Hi, Thanks again for your interest in our workshop, and we apologise for the late update. I have update the README in this repo and update a link to the full test set and labels in the README, the codalab submission server will also be online within this week.

Here are some changes to the competition:

  1. The Phase-1 of the competition will not be a code submission challenge, we have released all the test data and labels in this repo.
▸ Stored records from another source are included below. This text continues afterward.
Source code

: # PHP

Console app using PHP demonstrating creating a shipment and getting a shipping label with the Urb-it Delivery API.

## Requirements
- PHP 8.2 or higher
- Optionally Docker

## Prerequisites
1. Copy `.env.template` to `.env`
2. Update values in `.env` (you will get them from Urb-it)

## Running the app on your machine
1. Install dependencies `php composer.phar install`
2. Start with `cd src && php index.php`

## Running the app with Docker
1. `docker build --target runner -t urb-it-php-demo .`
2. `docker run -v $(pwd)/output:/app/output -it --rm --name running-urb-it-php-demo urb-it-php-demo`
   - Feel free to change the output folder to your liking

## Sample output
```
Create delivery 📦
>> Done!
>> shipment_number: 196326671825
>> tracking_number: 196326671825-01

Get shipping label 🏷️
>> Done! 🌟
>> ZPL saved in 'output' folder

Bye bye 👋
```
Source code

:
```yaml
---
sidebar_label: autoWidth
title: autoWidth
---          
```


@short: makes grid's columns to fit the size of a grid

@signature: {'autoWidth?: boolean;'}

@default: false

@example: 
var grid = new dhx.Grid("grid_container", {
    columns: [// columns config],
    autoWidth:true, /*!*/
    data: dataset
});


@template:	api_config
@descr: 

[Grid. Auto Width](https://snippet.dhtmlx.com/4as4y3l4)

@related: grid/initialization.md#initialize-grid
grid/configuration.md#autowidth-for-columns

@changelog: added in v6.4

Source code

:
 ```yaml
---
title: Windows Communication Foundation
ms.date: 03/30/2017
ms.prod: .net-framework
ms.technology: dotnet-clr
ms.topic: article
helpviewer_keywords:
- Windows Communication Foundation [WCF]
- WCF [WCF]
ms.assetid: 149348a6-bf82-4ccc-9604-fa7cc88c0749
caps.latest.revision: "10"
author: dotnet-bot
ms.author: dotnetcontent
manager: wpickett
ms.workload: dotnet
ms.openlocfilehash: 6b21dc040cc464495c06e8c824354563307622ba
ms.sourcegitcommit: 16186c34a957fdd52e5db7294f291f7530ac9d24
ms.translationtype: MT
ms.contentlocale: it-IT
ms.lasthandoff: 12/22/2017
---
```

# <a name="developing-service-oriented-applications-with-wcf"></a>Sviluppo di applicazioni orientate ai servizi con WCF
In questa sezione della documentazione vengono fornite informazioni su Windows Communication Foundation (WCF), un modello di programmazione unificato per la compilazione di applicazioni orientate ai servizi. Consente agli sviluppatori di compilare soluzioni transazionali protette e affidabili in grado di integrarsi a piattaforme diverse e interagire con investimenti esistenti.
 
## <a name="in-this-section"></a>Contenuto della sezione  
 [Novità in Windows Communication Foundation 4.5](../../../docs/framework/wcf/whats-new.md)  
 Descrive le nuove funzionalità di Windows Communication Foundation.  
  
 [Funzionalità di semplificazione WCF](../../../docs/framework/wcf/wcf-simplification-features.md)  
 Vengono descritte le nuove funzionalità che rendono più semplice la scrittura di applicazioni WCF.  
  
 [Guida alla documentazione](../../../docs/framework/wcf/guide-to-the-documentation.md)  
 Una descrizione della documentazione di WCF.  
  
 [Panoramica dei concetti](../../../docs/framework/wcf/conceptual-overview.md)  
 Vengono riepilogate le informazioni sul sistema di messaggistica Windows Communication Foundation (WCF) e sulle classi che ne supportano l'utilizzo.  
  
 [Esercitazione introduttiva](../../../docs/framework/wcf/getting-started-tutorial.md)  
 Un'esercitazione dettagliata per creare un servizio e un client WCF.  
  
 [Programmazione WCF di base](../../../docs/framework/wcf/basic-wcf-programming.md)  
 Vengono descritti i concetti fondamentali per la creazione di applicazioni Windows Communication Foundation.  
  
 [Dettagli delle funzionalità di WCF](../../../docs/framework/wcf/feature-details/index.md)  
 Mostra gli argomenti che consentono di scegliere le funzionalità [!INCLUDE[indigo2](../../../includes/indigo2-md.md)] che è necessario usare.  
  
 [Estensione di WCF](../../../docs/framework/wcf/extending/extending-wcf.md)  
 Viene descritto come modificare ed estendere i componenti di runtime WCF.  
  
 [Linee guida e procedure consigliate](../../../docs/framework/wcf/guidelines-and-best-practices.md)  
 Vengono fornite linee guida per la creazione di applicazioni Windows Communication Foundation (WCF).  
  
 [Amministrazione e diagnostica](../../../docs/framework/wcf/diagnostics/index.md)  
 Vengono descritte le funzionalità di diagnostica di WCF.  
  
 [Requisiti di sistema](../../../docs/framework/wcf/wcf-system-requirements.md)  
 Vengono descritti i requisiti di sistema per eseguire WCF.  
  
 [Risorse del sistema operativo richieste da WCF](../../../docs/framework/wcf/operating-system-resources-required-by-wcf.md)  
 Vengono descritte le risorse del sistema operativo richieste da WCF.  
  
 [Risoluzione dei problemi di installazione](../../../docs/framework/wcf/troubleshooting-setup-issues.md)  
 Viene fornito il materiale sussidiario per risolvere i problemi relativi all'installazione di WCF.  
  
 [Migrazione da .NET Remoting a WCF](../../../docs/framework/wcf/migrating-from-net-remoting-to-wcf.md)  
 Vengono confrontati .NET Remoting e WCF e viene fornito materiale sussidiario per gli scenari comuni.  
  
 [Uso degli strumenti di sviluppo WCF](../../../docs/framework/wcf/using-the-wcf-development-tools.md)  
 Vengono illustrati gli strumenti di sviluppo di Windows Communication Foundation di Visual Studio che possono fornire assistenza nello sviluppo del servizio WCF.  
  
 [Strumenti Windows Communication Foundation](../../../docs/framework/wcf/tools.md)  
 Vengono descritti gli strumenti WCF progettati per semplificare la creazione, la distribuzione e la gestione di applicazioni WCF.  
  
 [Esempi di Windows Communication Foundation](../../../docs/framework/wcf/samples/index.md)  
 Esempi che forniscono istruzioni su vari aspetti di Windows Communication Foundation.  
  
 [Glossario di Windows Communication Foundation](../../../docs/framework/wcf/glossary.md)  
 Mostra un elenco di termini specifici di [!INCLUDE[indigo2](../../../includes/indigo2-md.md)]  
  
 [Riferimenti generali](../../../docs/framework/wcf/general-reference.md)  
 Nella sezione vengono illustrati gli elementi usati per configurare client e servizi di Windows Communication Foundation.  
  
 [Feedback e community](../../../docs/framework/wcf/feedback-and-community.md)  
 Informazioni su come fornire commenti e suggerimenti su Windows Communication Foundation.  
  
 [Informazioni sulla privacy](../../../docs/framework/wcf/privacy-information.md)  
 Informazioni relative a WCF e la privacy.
And Phase-1 will last longer than original planed, we will ask each team to provide a description of their developing environment at the end of Phase-1, Phase-2 will still be code submission challenge.
  2. We will be using Top-1 accuracy for image-classification, mAP@50 for object detection, and Acc@pi/6 for pose estimation as the metric, the IID test performance will also be considered as per request of the sponsor, we will penalize submissions that are significantly different in IID performance with our baseline.
  3. The only limitation now is that the model should only be trained on the given training set and/or the ImageNet-1k dataset, no additional dataset is allowed. You can use any ensemble, data augmentation, or test-time training techniques.

Thanks again for your patience.

Best regards

khawar-islam commented 1 year ago

Hello @DTennant

Could you please share the "full test set you used for the paper." I have compare your results with my results and thus i need full test dataset fro three tasks img cls, obj detec and pose.